SOURCE DATA below:

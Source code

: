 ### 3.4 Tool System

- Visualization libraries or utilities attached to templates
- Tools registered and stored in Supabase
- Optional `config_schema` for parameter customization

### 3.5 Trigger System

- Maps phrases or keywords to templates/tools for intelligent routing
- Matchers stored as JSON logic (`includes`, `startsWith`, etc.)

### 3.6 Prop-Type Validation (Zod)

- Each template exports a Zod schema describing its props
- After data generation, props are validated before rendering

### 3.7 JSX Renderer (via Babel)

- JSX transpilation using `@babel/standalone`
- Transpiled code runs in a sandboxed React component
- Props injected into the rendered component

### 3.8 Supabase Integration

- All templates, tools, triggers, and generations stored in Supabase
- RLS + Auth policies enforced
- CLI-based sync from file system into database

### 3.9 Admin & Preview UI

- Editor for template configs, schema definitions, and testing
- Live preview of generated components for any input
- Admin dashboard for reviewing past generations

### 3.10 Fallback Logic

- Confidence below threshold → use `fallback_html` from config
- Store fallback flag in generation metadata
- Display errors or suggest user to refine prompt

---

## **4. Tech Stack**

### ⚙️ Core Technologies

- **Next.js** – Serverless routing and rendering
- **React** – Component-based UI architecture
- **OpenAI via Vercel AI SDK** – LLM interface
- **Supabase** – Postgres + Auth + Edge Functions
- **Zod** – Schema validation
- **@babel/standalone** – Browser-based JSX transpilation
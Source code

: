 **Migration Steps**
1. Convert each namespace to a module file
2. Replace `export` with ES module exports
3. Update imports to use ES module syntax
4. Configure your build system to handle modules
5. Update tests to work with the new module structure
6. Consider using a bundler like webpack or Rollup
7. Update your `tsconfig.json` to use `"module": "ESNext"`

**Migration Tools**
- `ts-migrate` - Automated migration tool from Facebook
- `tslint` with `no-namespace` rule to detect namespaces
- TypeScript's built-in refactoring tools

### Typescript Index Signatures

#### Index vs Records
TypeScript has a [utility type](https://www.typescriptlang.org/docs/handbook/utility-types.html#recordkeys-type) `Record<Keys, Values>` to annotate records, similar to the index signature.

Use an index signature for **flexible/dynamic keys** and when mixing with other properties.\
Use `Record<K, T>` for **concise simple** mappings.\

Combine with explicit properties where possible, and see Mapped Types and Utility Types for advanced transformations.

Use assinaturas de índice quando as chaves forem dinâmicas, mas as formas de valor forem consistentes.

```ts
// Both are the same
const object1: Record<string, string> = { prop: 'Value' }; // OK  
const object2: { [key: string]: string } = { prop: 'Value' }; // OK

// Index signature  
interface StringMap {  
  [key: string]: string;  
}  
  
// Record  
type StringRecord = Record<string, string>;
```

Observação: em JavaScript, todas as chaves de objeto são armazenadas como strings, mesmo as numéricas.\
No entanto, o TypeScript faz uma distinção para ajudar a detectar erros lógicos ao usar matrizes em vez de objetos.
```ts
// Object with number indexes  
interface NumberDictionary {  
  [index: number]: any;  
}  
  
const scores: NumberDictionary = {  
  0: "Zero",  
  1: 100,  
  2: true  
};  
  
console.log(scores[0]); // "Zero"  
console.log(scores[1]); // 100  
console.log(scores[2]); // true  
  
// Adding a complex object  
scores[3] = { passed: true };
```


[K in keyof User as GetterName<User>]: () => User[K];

End of SOURCE DATA.

→ WHAT IS EXPECTED
The response must consist solely of the number of lines in the listing above that contain "Admin".

→ SOLUTION FOR THIS TASK
2